### LISTED ENTRIES
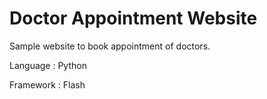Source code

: # Doctor Appointment Website
Sample website to book appointment of doctors.

Language : Python

Framework : Flash

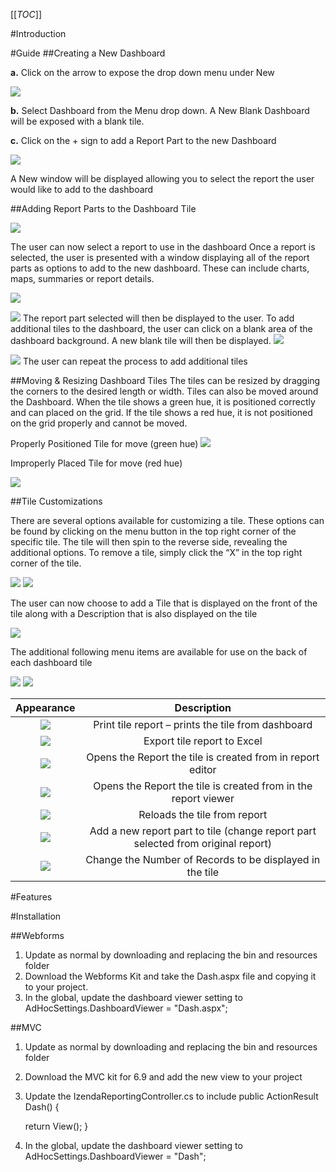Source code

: [[_TOC_]]

#Introduction

#Guide
##Creating a New Dashboard

**a.** Click on the arrow to expose the drop down menu under New

![](/Guides/Dashboards-v2/1.png)

**b.** Select Dashboard from the Menu drop down. A New Blank Dashboard will be exposed with a blank tile.

**c.** Click on the + sign to add a Report Part to the new Dashboard

 ![](/Guides/Dashboards-v2/2.png)

A New window will be displayed allowing you to select the report the user would like to add to the dashboard



##Adding Report Parts to the Dashboard Tile

 ![](/Guides/Dashboards-v2/3.png)

The user can now select a report to use in the dashboard
Once a report is selected, the user is presented with a window displaying all of the report parts as options to add to the new dashboard. These can include charts, maps, summaries or report details.

 ![](/Guides/Dashboards-v2/4.png)

 ![](/Guides/Dashboards-v2/5.png)
The report part selected will then be displayed to the user.
To add additional tiles to the dashboard, the user can click on a blank area of the dashboard background. A new blank tile will then be displayed.
 ![](/Guides/Dashboards-v2/6.png)

 ![](/Guides/Dashboards-v2/7.png)
The user can repeat the process to add additional tiles

##Moving & Resizing Dashboard Tiles
The tiles can be resized by dragging the corners to the desired length or width.
Tiles can also be moved around the Dashboard. When the tile shows a green hue, it is positioned correctly and can placed on the grid. If the tile shows a red hue, it is not positioned on the grid properly and cannot be moved.

Properly Positioned Tile for move (green hue)
![](/Guides/Dashboards-v2/8.png)

Improperly Placed Tile for move (red hue)

![](/Guides/Dashboards-v2/9.png)

##Tile Customizations

There are several options available for customizing a tile. These options can be found by clicking on the menu button in the top right corner of the specific tile. The tile will then spin to the reverse side, revealing the additional options. To remove a tile, simply click the “X” in the top right corner of the tile.

![](/Guides/Dashboards-v2/10.png)
![](/Guides/Dashboards-v2/11.png)

The user can now choose to add a Tile that is displayed on the front of the tile along with a Description that is also displayed on the tile

![](/Guides/Dashboards-v2/12.png)

The additional following menu items are available for use on the back of each dashboard tile

![](/Guides/Dashboards-v2/13.png)
![](/Guides/Dashboards-v2/14.png)


|**Appearance**|**Description**|
|:------------:|:-------------:|
|![](/Guides/Dashboards-v2/15.png)|Print tile report – prints the tile from dashboard|
|![](/Guides/Dashboards-v2/16.png)|Export tile report to Excel|
|![](/Guides/Dashboards-v2/17.png)|Opens the Report the tile is created from in report editor|
|![](/Guides/Dashboards-v2/18.png)|Opens the Report the tile is created from in the report viewer|
|![](/Guides/Dashboards-v2/19.png)|Reloads the tile from report|
|![](/Guides/Dashboards-v2/20.png)|Add a new report part to tile (change report part selected from original report)|
|![](/Guides/Dashboards-v2/21.png)|Change the Number of Records to be displayed in the tile|

#Features

#Installation

##Webforms

1. Update as normal by downloading and replacing the bin and resources folder
2. Download the Webforms Kit and take the Dash.aspx file and copying it to your project.
3. In the global, update the dashboard viewer setting to AdHocSettings.DashboardViewer = "Dash.aspx";

##MVC

1. Update as normal by downloading and replacing the bin and resources folder
2. Download the MVC kit for 6.9 and add the new view to your project
3. Update the IzendaReportingController.cs to include
    public ActionResult Dash() {


      return View();
    }
4. In the global, update the dashboard viewer setting to AdHocSettings.DashboardViewer = "Dash";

### REQUIRED WORK
Pull each line that includes the word "displayed" out of the material above.

### EXERCISE RESULT
A New window will be displayed allowing you to select the report the user would like to add to the dashboard
The report part selected will then be displayed to the user.
To add additional tiles to the dashboard, the user can click on a blank area of the dashboard background. A new blank tile will then be displayed.
The user can now choose to add a Tile that is displayed on the front of the tile along with a Description that is also displayed on the tile
|![](/Guides/Dashboards-v2/21.png)|Change the Number of Records to be displayed in the tile|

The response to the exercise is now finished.